__Data for review__:
══════════════════════════════
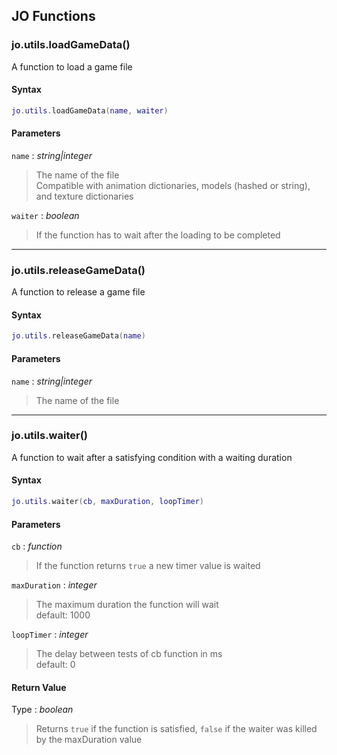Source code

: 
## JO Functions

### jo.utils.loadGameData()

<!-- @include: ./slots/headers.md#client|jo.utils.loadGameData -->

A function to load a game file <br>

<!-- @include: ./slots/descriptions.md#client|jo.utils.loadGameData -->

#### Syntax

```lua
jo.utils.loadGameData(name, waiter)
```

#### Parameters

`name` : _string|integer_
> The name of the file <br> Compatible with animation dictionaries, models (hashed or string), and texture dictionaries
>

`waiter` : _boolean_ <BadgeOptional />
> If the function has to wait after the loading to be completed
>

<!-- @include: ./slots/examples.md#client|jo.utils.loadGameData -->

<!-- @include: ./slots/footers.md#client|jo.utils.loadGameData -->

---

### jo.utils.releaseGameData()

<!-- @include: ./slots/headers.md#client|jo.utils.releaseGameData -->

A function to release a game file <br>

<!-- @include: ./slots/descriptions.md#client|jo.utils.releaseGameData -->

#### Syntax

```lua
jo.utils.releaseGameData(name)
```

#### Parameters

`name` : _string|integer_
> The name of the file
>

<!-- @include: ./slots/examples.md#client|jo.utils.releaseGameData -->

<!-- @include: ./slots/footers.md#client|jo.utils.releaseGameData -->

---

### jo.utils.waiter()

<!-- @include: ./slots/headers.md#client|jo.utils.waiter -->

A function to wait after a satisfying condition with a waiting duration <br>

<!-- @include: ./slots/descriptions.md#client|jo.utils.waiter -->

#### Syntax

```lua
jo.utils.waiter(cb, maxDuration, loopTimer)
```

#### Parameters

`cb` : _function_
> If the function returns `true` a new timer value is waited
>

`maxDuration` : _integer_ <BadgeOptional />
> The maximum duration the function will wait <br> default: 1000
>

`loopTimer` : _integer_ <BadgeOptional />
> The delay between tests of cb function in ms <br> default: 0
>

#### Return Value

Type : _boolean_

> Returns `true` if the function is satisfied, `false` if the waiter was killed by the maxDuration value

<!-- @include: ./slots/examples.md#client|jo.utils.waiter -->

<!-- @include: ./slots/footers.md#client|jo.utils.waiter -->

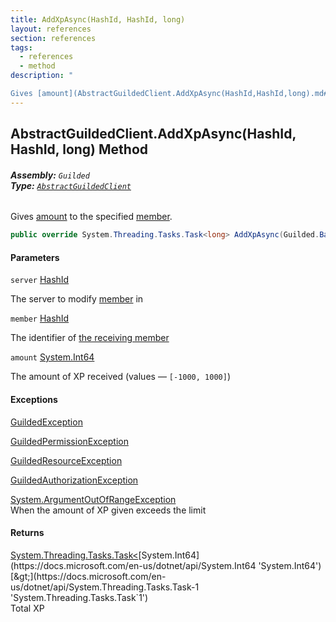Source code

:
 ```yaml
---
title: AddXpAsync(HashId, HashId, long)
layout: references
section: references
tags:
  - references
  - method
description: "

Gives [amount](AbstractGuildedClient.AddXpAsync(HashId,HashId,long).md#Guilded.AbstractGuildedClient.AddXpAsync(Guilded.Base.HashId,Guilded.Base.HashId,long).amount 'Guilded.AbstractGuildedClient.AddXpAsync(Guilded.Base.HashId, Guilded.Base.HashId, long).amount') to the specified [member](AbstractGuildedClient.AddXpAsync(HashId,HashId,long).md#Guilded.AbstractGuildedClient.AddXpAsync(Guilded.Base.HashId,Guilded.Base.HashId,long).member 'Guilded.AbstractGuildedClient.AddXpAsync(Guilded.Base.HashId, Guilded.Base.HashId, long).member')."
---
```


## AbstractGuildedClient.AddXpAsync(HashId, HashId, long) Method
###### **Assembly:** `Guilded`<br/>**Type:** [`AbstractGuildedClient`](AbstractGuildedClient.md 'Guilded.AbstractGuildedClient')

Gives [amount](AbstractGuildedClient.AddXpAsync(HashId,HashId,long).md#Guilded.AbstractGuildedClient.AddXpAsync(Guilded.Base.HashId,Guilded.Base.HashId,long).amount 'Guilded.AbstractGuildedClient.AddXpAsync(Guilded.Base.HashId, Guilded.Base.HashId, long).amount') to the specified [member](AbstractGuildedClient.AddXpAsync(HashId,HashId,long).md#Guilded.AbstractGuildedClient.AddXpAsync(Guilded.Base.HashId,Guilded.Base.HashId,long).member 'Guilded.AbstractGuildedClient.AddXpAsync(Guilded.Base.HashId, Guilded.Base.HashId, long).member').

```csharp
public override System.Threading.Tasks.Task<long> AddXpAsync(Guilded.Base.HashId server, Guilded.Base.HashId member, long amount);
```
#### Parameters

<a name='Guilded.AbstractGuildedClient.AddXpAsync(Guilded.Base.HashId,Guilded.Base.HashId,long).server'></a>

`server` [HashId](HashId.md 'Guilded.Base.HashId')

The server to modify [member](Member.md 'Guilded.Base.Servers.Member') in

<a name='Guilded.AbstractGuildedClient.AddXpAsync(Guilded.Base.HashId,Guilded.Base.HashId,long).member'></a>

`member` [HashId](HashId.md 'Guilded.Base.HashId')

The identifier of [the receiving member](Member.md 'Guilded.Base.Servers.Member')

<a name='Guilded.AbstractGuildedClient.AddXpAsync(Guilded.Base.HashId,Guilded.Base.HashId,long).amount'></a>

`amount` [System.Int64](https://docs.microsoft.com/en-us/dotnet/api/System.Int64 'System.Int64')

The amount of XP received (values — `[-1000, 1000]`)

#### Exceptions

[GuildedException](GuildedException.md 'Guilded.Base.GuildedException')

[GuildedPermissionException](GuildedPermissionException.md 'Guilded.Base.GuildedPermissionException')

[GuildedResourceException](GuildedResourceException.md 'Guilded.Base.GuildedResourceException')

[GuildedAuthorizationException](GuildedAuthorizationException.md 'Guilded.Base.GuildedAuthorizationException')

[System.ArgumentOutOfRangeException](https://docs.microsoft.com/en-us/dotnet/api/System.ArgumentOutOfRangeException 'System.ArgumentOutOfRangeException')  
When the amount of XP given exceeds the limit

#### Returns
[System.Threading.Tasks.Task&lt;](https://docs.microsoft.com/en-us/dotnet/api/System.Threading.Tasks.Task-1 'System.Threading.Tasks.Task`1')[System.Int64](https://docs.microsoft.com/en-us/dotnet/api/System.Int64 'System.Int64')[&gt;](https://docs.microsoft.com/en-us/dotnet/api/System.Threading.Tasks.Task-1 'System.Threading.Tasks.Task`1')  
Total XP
══════════════════════════════
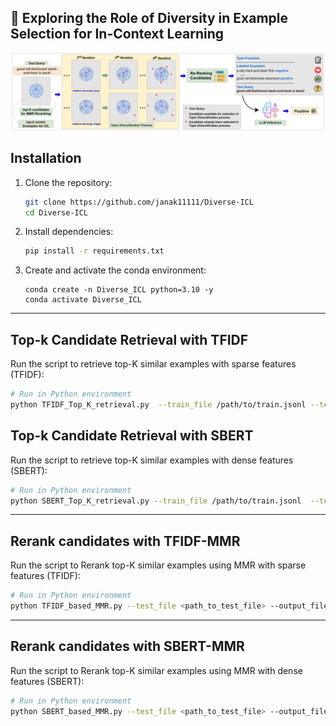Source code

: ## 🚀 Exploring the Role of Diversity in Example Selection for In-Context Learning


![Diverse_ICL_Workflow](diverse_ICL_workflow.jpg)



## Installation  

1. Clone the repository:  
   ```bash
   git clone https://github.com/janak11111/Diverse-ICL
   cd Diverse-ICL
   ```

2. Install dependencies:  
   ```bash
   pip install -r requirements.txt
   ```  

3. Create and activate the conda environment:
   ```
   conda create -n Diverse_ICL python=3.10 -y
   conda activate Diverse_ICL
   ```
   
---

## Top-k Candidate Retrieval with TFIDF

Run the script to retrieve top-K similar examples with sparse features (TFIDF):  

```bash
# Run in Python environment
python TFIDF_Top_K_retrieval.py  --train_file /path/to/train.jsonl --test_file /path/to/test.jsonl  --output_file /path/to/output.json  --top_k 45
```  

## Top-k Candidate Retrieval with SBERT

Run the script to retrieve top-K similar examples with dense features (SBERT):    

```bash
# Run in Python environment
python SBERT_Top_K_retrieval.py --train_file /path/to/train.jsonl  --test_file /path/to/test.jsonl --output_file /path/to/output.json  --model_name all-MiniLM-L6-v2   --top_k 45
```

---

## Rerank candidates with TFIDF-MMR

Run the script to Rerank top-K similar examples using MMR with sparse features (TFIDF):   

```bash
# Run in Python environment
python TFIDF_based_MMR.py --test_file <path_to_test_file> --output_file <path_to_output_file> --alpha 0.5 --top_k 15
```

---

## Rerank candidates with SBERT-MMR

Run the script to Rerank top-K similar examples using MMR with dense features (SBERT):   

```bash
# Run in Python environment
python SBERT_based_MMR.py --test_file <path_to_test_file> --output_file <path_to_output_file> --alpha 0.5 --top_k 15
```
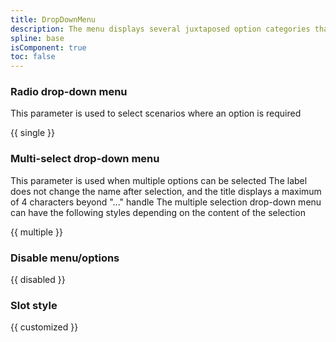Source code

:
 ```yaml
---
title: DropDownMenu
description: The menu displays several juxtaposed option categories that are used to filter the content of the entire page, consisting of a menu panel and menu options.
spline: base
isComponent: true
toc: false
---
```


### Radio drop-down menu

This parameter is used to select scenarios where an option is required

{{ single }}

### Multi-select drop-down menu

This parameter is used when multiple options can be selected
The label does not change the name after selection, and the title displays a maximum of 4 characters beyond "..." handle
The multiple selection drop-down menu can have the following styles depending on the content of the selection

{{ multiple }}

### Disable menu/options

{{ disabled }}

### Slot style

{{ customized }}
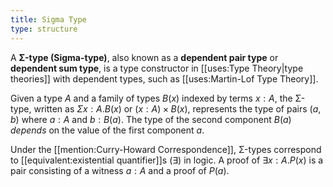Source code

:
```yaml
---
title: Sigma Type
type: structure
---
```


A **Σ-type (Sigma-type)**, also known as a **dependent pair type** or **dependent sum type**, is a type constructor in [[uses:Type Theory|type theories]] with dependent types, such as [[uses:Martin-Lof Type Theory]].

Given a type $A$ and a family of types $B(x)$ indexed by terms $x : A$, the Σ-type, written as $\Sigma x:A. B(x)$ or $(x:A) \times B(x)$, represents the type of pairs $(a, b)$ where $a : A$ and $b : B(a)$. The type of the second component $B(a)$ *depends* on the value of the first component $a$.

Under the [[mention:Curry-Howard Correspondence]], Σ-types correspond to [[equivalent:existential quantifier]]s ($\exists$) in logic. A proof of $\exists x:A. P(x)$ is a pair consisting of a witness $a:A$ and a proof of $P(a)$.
══════════════════════════════
__Work to complete__:
Filter the data for the string "content" and copy every line that has it.

__Written solution__:
description: The menu displays several juxtaposed option categories that are used to filter the content of the entire page, consisting of a menu panel and menu options.
The multiple selection drop-down menu can have the following styles depending on the content of the selection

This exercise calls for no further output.